All queries are executed through the *queryClient.query()* method of the *queryClient* class. This takes as arguments:

| Argument | Description | Optional | Default  value | Supported Values |
|----------|-------------|----------|----------------|----------------|
| adql | The query to be submitted to the TAP service | No | None | string |
| sql | The query to be submitted to the DB directly | Yes | None | string |
| fmt | The requested format (if any) | Yes | ascii | ascii,csv,fits,hdf5,votable |
| out | The saved location (if any) | Yes | None | local filename, *vos://filename*, *mydb://tablename* |
| async_ | Indicates if the query is asynchronous | Yes | False | True/False |


All arguments are optional, except that one of *adql* or *sql* must be supplied.  The distinction between these two parameters is in how the *QueryClient* executes the query:  If *adql* is provided the query is sent to the TAP (Table Access Protocol) service, if *sql* is provided the query is sent directly to the database. The choice of execution depends on whether the query string contains ADQL-specific functions, or SQL constructs or DB extensions not understood by the TAP service.  For large queries there can also be a performance difference depending on the where/how the results are saved. 

#### Output formats
The results can be returned as whitespace delimited (*ascii*), CSV (*csv*), FITS object (*fits*), HDF5 (*hdf5*), or in VOTable format (*votable*). Note that if the results are saved to the user's database then the output format is ignored.

#### Saving results
If no save location is specified (no *out* param) then the results are returned directly. A save location beginning with the 'vos://' identifier indicates a location in the user's virtual storage to save the result. A save location beginning with the 'mydb://' identifier indicates the results are to be saved to a table in the user's remote database (MyDB). 

#### Asynchronous queries
Long queries should be run asynchronously and the service may refuse any synchronous query attempted if the projected query time is too long. A query can be submitted asynchronously by setting the *async_* parameter to *True*. A job id will then be returned.

    
The status of an asynchronous query can be checked with *queryClient.status(jobid)*. A return value of 'COMPLETED' indicates the query has terminated. A return value of 'ERROR' indicates that there was a problem with the query.    
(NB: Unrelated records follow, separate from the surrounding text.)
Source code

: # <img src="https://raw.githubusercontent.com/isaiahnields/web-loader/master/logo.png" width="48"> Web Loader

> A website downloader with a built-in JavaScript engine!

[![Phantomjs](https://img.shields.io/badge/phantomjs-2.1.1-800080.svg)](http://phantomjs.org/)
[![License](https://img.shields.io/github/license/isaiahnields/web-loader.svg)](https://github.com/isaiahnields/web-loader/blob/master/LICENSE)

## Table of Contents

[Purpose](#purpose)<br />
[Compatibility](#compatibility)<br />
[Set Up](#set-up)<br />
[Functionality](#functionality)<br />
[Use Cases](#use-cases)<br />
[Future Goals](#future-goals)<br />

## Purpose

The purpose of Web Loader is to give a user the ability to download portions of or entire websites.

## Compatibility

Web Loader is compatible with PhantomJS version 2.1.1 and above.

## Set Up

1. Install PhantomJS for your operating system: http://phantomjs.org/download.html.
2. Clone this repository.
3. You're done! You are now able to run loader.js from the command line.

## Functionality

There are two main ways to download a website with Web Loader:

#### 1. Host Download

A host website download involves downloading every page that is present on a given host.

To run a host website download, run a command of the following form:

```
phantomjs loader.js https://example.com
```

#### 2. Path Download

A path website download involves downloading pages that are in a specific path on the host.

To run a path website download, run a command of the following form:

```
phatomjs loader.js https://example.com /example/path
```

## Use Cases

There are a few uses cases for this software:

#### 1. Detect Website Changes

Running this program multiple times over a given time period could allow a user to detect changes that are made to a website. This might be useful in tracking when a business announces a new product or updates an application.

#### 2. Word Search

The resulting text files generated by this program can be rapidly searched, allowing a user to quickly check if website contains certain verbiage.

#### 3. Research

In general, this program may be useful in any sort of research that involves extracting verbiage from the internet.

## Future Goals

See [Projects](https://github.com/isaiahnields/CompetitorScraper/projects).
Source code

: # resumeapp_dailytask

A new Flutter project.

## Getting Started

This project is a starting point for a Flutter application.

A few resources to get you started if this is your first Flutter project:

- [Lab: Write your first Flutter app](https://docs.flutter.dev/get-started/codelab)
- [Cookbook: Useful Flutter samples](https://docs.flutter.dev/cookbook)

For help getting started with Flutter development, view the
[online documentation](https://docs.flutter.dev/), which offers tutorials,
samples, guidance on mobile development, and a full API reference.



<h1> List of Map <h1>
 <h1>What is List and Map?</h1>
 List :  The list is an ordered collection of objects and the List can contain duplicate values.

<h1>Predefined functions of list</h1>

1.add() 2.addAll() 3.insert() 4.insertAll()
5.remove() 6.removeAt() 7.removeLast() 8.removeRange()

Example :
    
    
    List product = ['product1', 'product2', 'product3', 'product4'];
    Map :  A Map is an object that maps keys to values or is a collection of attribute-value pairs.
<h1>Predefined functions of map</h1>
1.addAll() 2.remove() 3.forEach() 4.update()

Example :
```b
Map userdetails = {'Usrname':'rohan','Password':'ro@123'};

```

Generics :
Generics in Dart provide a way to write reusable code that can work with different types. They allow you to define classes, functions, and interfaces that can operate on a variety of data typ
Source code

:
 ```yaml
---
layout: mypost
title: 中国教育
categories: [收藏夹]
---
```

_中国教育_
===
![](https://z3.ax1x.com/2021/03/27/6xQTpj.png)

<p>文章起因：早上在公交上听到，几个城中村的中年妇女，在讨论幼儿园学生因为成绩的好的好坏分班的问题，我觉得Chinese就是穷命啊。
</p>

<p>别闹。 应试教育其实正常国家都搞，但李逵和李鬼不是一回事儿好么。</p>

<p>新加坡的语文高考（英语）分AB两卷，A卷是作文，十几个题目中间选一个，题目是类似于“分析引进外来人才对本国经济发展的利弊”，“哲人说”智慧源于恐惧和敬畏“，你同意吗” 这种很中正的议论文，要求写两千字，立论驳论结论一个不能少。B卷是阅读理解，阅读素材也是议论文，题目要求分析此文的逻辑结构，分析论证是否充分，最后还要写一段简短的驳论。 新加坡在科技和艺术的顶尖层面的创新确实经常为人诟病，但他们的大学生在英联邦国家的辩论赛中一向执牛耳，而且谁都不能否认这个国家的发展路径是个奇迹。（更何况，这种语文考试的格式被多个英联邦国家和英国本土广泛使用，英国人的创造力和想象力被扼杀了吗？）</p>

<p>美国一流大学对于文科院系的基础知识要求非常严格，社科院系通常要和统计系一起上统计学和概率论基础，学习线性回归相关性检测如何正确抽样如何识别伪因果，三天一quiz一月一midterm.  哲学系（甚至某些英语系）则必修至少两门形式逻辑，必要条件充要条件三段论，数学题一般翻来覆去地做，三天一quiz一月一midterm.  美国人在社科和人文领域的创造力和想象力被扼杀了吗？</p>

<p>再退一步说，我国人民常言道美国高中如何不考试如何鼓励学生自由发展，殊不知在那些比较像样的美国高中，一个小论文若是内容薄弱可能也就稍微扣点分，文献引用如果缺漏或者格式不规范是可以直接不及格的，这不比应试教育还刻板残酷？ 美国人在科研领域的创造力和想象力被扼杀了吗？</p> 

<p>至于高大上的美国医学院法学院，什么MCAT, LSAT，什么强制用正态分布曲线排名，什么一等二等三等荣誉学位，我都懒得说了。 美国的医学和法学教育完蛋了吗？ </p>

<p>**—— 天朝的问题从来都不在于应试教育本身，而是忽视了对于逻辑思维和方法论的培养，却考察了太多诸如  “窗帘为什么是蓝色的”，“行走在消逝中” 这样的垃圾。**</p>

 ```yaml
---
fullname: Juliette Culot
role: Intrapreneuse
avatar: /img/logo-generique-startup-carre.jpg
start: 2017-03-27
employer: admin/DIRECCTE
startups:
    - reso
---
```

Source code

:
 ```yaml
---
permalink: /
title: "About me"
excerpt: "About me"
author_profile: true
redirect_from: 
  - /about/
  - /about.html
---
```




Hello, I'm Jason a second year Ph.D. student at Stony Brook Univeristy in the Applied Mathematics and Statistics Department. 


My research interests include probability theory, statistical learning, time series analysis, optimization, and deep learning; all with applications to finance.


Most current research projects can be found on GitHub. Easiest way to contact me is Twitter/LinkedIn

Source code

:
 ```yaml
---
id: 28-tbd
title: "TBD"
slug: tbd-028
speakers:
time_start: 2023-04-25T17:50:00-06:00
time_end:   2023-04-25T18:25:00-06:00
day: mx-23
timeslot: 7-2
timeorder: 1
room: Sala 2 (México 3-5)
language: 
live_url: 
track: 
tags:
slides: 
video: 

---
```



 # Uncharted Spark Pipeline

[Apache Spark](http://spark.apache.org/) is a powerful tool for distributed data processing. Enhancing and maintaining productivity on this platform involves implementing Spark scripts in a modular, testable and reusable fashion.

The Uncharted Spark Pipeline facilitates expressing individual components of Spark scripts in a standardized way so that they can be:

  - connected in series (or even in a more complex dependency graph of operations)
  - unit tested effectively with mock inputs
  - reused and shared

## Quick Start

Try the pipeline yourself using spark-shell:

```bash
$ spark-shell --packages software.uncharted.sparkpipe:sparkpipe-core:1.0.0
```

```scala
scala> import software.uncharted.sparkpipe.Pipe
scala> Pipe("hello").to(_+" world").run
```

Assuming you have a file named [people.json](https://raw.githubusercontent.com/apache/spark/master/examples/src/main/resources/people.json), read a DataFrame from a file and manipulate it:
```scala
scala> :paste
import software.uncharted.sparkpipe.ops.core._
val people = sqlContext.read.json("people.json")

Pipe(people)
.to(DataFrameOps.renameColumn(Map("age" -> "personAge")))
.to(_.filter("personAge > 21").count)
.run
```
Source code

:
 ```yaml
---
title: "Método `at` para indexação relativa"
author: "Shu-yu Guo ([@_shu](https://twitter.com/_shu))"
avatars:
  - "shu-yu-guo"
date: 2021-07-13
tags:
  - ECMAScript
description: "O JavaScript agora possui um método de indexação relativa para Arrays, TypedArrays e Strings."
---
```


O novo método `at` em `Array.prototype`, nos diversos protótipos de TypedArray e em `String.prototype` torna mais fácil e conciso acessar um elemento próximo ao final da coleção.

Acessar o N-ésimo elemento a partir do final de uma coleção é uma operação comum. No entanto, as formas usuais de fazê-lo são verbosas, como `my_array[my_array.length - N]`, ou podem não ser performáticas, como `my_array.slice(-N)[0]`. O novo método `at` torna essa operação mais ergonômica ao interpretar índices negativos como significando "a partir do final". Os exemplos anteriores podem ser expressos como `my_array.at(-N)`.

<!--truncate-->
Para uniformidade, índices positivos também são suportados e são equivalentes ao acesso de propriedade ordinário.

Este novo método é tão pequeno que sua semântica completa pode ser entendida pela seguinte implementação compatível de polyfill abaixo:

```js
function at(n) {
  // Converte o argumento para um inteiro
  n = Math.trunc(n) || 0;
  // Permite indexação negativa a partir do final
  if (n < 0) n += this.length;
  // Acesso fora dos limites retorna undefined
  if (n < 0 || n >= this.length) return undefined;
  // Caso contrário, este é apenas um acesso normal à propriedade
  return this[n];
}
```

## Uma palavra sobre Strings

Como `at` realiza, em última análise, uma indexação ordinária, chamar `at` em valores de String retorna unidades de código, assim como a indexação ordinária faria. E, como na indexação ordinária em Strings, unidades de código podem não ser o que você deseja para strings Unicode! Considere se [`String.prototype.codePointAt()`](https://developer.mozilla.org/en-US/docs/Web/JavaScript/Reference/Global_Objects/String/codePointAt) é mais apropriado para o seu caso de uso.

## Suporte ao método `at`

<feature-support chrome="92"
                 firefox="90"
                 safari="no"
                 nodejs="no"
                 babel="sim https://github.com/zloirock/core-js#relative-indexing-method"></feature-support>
The results of an asynchronous query (assuming that they were not saved to either the user's virtual storage or remote database) can be retrieved once the query has completed with *result = qc.query(adql=query,async_=True,wait=True,poll=1,verbose=1)*

### From Python code

The query client service can be called from Python code using the *datalab* module. This provides methods to access the various query client functions in the *QueryClient* subpackage. See the information [here](https://github.com/noaodatalab/datalab/blob/master/README.md).

Queries can be also run from the command line, e.g. on your local machine, using the datalab command line utility. Read about it in our GitHub repo [here](https://github.com/noaodatalab/datalab).


<a class="anchor" id="attribution"></a>
# Disclaimer & attribution
If you use this notebook for your published science, please acknowledge the following:

* Data Lab concept paper: Fitzpatrick et al., "The NOAO Data Laboratory: a conceptual overview", SPIE, 9149, 2014, http://dx.doi.org/10.1117/12.2057445

* Data Lab disclaimer: https://datalab.noao.edu/disclaimers.php

<a class="anchor" id="imports"></a>
# Imports and setup

This is the setup that is required to use the query client. The first thing to do is import the relevant Python modules.

In [None]:
# Standard lib
from getpass import getpass

# Data Lab
from dl import authClient as ac, queryClient as qc, storeClient as sc
from dl.helpers.utils import convert

# Authentication
Much of the functionality of Data Lab can be accessed without explicitly logging in (the service then uses an anonymous login). But some capacities, for instance saving the results of your queries to your virtual storage space, require a login (i.e. you will need a registered user account).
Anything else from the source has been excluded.